A Física oferecia no tempo de Einstein e Bohr e
oferece-nos ainda hoje problemas complicados, demasiado complicados para os
físicos. Foi o matemático alemão David Hilbert, um contemporâneo de Einstein,
que afirmou: “A física é demasiado
difícil para os físicos”. Talvez com ainda maior propriedade essa afirmação
poderia vir da boca de um filósofo. Os físicos sabem que a Filosofia excede
largamente a Física e que um capítulo da Filosofia, precisamente a Epistemologia,
a área que trata do conhecimento, das suas possibilidades e das suas limitações,
tem de estar necessariamente informado sobre os avanços da ciência, mas vai muito
para além da ciência. Em todo o mundo e também em Portugal alguns dos actuais debates
filosóficos mais interessantes fazem-se em torno dos objectivos, dos métodos e
dos resultados da ciência. Tenho a maior das admirações por Feynman, mas, na
minha opinião, ele foi injusto para com os filósofos. No plano do conhecimento,
estes não são menos necessários que os físicos. Conceitos que os físicos dão
como auto-evidentes como por exemplo o tempo e o espaço, ou a matéria e a energia,
estão longe de o serem. Para além de serem noções de Física, são noções do domínio
da Filosofia. A insatisfação com a visão da Física é perfeitamente legítima. Além
da Física, há evidentemente a Metafísica. No Corpus aristotelicum os escritos de Física englobam os livros Do Céu e Mecânica e os escritos de Metafísica surgem só a seguir. De facto,
o grego Aristóteles usou o termo Física, que significa etimologicamente
Natureza, mas não o termo Metafísica. Com Aristóteles, a ordem cronológica entre
a Física e a Metafísica, foi semelhante à de Kant: primeiro a Física e só depois
a Metafísica. Metafísica significa não “para além da Física”, mas sim “depois
da Física”.
Mas,
depois desta incursão sobre as relações históricas (e também sentimentais) entre
a Física e a Filosofia, vamos à apresentação do livro que o leitor tem em mãos,
O Realismo Experimental e os seus
críticos, de João Ribeiro Mendes, professor de Filosofia da Universidade do
Minho. Se o autor me permite e antecipando o prazer da leitura, explicito já o
que é o “realismo experimental”. Significa uma versão da doutrina filosófica do
realismo, isto é, a doutrina que enfatiza a independência da realidade em
relação às nossas concepções e crenças. Aceitando o realismo, a verdade das
nossas concepções ou crenças terá a ver com a sua adequação ao mundo real. O
realismo experimental é uma proposta do filósofo canadiano contemporâneo Ian
Hacking, uma voz original vinda da filosofia analítica anglo-saxónica, segundo
a qual os conceitos científicas são bastante mais reais do que as teorias nas
quais eles se enquadram. E, acrescenta ele, a realidade dos conceitos tem
necessariamente de se alicerçar na experimentação: “O trabalho experimental fornece a evidência mais forte de realismo
científico” (in Representing and
Intervening: Introductory Topics in the Philosophy of Natural Science, Cambridge University Press, 1983) .

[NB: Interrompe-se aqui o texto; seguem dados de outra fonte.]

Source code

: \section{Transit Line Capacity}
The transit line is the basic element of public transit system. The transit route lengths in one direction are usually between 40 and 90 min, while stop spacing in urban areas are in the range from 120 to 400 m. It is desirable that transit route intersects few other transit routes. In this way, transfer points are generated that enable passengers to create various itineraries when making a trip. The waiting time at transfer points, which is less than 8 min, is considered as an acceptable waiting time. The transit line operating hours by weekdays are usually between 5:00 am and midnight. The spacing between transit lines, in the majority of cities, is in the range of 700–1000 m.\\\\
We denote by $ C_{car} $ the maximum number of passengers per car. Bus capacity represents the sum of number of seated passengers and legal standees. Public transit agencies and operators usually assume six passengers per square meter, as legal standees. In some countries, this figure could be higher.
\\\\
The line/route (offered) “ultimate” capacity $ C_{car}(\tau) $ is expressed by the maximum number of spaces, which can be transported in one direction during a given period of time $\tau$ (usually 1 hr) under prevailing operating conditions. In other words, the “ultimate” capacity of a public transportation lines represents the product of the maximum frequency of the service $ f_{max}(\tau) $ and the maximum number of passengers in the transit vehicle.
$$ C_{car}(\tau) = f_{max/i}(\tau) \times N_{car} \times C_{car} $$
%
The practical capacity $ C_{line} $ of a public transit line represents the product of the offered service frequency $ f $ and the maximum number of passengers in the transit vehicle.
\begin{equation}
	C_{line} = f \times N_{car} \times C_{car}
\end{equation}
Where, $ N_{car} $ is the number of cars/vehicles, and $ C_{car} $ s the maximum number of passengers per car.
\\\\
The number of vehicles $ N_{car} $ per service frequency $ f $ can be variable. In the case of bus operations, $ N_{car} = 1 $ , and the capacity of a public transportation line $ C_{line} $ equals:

Concretizemos: serão os electrões
reais? Os electrões são conceitos físicos, cuja observação directa é difícil ou
mesmo impossível. E, quando ela se faz, provoca alterações. Mas podemos falar
da realidade dos electrões na medida em que nos servimos deles, designadamente
de correntes electrónicas num sem número de experiências. Já, por outro lado,
será arriscado falar de realidade da teoria quântica que os descreve, uma
construção mental, de base matemática, que poderá um dia dar lugar a outra que
descreva tão bem ou melhor a miríade de fenómenos físicos, na escala
microscópica, observados na Natureza ou no laboratório.
Se formos na peugada de Hacking,
o nosso realismo será mitigado: não se refere a teorias, mas sim a entidades,
sendo a chave de acesso à realidade precisamente a experimentação. Realismo
experimental é sinónimo de realismo instrumental, uma vez que utilizamos os
electrões como instrumentos ou ferramentas (como se costuma dizer, “se se prega um prego, então há um martelo”).

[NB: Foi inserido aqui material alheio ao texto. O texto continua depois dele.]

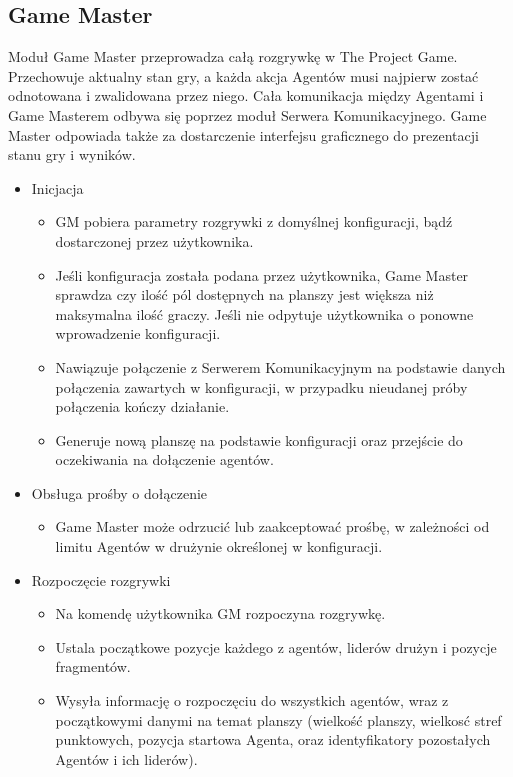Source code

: \documentclass[../Dokumentacja.tex]{subfiles}
\begin{document}
\subsection{Game Master}
Moduł Game Master przeprowadza całą rozgrywkę w The Project Game. Przechowuje aktualny stan gry,
a każda akcja Agentów musi najpierw zostać odnotowana i zwalidowana przez niego.
Cała komunikacja między Agentami i Game Masterem odbywa się poprzez moduł Serwera Komunikacyjnego.
Game Master odpowiada także za dostarczenie interfejsu graficznego do prezentacji stanu gry i wyników.


\begin{itemize}
	\item Inicjacja
	\begin{itemize}
		\item GM pobiera parametry rozgrywki z domyślnej konfiguracji, bądź dostarczonej przez użytkownika.
		\item Jeśli konfiguracja została podana przez użytkownika, Game Master sprawdza czy ilość pól dostępnych na planszy jest większa niż maksymalna ilość graczy. Jeśli nie odpytuje użytkownika o ponowne wprowadzenie konfiguracji.
		\item Nawiązuje połączenie z Serwerem Komunikacyjnym na podstawie danych połączenia zawartych w konfiguracji, w przypadku nieudanej próby połączenia kończy działanie.
		\item Generuje nową planszę na podstawie konfiguracji oraz przejście do oczekiwania na dołączenie agentów.
	\end{itemize}
	\item Obsługa prośby o dołączenie
	\begin{itemize}
		\item Game Master może odrzucić lub zaakceptować prośbę, w zależności od limitu Agentów w drużynie określonej w konfiguracji.
	\end{itemize}
		\item Rozpoczęcie rozgrywki
	\begin{itemize}
		\item Na komendę użytkownika GM rozpoczyna rozgrywkę.
		\item Ustala początkowe pozycje każdego z agentów, liderów drużyn i pozycje fragmentów.
		\item Wysyła informację o rozpoczęciu do wszystkich agentów, wraz z początkowymi danymi na temat planszy (wielkość planszy, wielkosć stref punktowych, pozycja startowa Agenta, oraz identyfikatory pozostałych Agentów i ich liderów).

\end{itemize}
\end{itemize}
\end{document}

Ficou proverbial, estando aliás contada neste livro, a história de Hacking que
ocorreu, quando ele, confrontado com o borrifo (spray) de electrões numa esfera metálica supercondutora num laboratório
de Stanford, concluiu sem hesitar: “Se
podemos borrifar com eles, então são reais.” Ora aqui está um exemplo de
convívio íntimo entre físicos e filósofos, onde nenhum deles se sente
incomodado.
A primeira parte deste livro é uma excelente
introdução ao pensamento de Hacking, que, como foi professor em Stanford, é por
vezes apresentado como membro da escola filosófica de Stanford (esteve também e
depois disso na Universidade de Toronto e no Collège de France) juntamente com
nomes como Nancy Cartwright e Peter Galison. Esses autores, ao desvalorizarem
as teorias, não são propriamente paladinos da unidade das ciências. O rigor
filosófico, alicerçado no sólido conhecimento da obra de Hacking e dos seus
colegas da escola de Stanford, alia-se neste livro ao conhecimento
pormenorizado de várias questões de física moderna que são relevantes para a Filosofia.
Contudo, as críticas do realismo
experimental (REX, na curiosa sigla de Ribeiro Mendes) não têm sido poucas.

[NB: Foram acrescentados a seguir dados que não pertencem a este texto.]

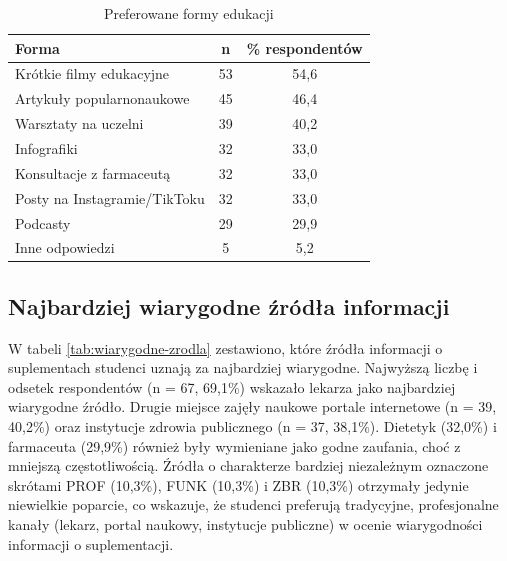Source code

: \begin{table}[H]
    \centering
    \caption{Preferowane formy edukacji}
    \label{tab:formy}
    \begin{tabular}{|l|c|c|}
        \hline
        \textbf{Forma} & \textbf{n}  & \textbf{\% respondentów} \\
        \hline
        \hline
        Krótkie filmy edukacyjne & 53 & 54,6 \\
        \hline
        Artykuły popularnonaukowe & 45 & 46,4 \\
        \hline
        Warsztaty na uczelni & 39 & 40,2 \\
        \hline
        Infografiki & 32 & 33,0 \\
        \hline
        Konsultacje z farmaceutą & 32 & 33,0 \\
        \hline
        Posty na Instagramie/TikToku & 32 & 33,0 \\
        \hline
        Podcasty & 29 & 29,9 \\
        \hline
        Inne odpowiedzi & 5 & 5,2 \\
        \hline
    \end{tabular}
\end{table}



\subsection{Najbardziej wiarygodne źródła informacji}

% 

W tabeli \ref{tab:wiarygodne-zrodla} zestawiono, które źródła informacji o suplementach studenci uznają za najbardziej wiarygodne. Najwyższą liczbę i odsetek respondentów (n = 67, 69,1\%) wskazało lekarza jako najbardziej wiarygodne źródło. Drugie miejsce zajęły naukowe portale internetowe (n = 39, 40,2\%) oraz instytucje zdrowia publicznego (n = 37, 38,1\%). Dietetyk (32,0\%) i farmaceuta (29,9\%) również były wymieniane jako godne zaufania, choć z mniejszą częstotliwością. Źródła o charakterze bardziej niezależnym oznaczone skrótami PROF (10,3\%), FUNK (10,3\%) i ZBR (10,3\%) otrzymały jedynie niewielkie poparcie, co wskazuje, że studenci preferują tradycyjne, profesjonalne kanały (lekarz, portal naukowy, instytucje publiczne) w ocenie wiarygodności informacji o suplementacji.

Este livro expõe os argumentos e contra-argumentos brandidos pelos realistas
experimentais e pelos anti-realistas experimentais. Para uns a noção de
realismo de Hacking é demasiado restritiva, enquanto para outros é demasiado
abrangente. Há todo um espectro de cambiantes na discussão filosófica que
surgem muito bem analisadas na segunda parte desta obra. O leitor menos
familiar com a Filosofia encontra aqui uma excelente oportunidade para ver a
moderna Filosofia em acção. A Filosofia, como de resto a Ciência, está viva, em
Portugal, e recomenda-se.
O autor é um especialista no
realismo experimental. A sua tese de doutoramento (defendida em 2012 na
Universidade de Santiago de Compostela) intitula-se Realismo e Racionalidade em Ciência: Uma crítica do Neoexperimentalismo.
O presente volume desenvolve algumas
ideias da tese, sendo capaz, bem para lá do círculo académico de especialistas,
de suscitar o interesse não só dos curiosos da Filosofia da Ciência, entre os
quais me incluo, como também dos simples curiosos pela ciência. Para
complemento da minha formação, pude, com Ribeiro Mendes, ir muito além do
Foulquié da minha juventude, que se ficava, na Filosofia da Ciência, pelo
francês Gaston Bachelard. Tal como a
Física, a Filosofia continua a progredir.
Mas vamos ao livro que se faz
tarde. Espero ter aberto o apetite ao leitor. Vem agora o prato principal.